- [ASSIGNMENT]:
Only the lines of the data below from the one with "T2, typename T3$>$" through the one with "T3, typename T4$>$" are wanted. Repeat them exactly.

- [THE DATA]:
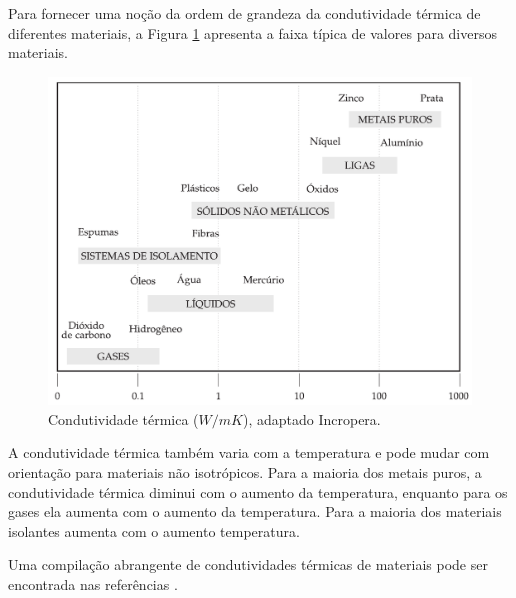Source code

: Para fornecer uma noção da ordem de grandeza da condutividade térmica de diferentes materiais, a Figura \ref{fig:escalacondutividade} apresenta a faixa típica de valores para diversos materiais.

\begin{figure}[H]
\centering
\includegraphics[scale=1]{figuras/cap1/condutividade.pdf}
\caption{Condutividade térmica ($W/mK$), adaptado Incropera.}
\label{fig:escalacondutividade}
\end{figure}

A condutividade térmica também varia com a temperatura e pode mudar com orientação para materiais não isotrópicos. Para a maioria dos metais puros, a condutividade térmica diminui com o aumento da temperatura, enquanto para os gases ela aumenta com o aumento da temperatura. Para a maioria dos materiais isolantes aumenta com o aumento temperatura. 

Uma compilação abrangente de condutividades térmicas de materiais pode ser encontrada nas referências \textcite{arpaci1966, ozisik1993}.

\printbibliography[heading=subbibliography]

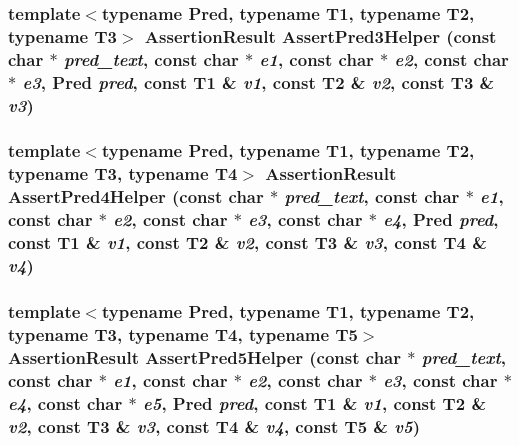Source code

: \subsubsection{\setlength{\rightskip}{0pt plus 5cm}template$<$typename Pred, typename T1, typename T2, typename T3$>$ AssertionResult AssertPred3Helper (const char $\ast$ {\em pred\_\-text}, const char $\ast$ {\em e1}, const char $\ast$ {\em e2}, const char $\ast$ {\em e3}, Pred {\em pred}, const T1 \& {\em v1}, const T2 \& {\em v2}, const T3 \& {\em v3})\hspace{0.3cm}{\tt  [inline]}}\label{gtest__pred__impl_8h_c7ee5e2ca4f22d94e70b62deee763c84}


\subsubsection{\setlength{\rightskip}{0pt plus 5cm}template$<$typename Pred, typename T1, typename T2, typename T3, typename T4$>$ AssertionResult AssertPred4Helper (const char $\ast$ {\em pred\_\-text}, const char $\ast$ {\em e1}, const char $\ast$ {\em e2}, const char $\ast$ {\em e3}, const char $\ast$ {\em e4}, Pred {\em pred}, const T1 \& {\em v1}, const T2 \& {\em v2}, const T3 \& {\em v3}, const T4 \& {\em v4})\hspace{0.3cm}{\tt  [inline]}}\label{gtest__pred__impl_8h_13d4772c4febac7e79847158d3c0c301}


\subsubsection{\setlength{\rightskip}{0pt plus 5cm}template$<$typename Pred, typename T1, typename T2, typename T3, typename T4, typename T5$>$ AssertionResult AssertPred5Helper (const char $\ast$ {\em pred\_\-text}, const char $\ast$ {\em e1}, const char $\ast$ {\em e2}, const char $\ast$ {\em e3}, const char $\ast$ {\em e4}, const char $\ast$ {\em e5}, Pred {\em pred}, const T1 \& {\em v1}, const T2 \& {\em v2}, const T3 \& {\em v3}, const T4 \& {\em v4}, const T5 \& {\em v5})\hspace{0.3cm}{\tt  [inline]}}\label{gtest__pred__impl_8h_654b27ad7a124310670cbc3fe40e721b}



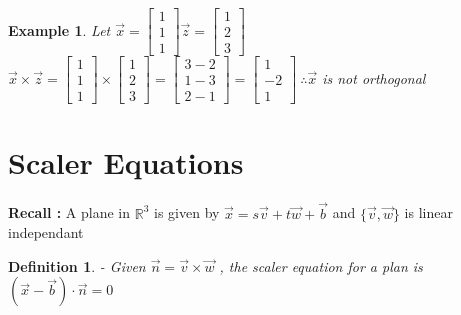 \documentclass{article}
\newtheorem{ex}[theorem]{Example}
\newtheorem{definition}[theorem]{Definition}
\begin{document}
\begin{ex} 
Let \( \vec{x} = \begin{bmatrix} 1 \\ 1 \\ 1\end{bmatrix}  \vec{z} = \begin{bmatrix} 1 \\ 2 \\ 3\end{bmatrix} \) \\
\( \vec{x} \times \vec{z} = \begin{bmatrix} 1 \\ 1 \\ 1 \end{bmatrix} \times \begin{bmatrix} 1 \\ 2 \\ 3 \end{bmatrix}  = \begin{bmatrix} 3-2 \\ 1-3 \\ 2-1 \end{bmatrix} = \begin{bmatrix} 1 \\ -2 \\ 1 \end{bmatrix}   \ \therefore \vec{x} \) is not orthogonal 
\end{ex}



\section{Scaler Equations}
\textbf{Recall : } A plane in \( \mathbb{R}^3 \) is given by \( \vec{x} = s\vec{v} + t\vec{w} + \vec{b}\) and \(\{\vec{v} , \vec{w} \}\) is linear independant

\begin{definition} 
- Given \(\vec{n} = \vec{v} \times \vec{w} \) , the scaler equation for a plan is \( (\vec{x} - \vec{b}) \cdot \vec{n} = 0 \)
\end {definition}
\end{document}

- [ANSWER SPACE]:
: \subsubsection{\setlength{\rightskip}{0pt plus 5cm}template$<$typename Pred, typename T1, typename T2, typename T3$>$ AssertionResult AssertPred3Helper (const char $\ast$ {\em pred\_\-text}, const char $\ast$ {\em e1}, const char $\ast$ {\em e2}, const char $\ast$ {\em e3}, Pred {\em pred}, const T1 \& {\em v1}, const T2 \& {\em v2}, const T3 \& {\em v3})\hspace{0.3cm}{\tt  [inline]}}\label{gtest__pred__impl_8h_c7ee5e2ca4f22d94e70b62deee763c84}


\subsubsection{\setlength{\rightskip}{0pt plus 5cm}template$<$typename Pred, typename T1, typename T2, typename T3, typename T4$>$ AssertionResult AssertPred4Helper (const char $\ast$ {\em pred\_\-text}, const char $\ast$ {\em e1}, const char $\ast$ {\em e2}, const char $\ast$ {\em e3}, const char $\ast$ {\em e4}, Pred {\em pred}, const T1 \& {\em v1}, const T2 \& {\em v2}, const T3 \& {\em v3}, const T4 \& {\em v4})\hspace{0.3cm}{\tt  [inline]}}\label{gtest__pred__impl_8h_13d4772c4febac7e79847158d3c0c301}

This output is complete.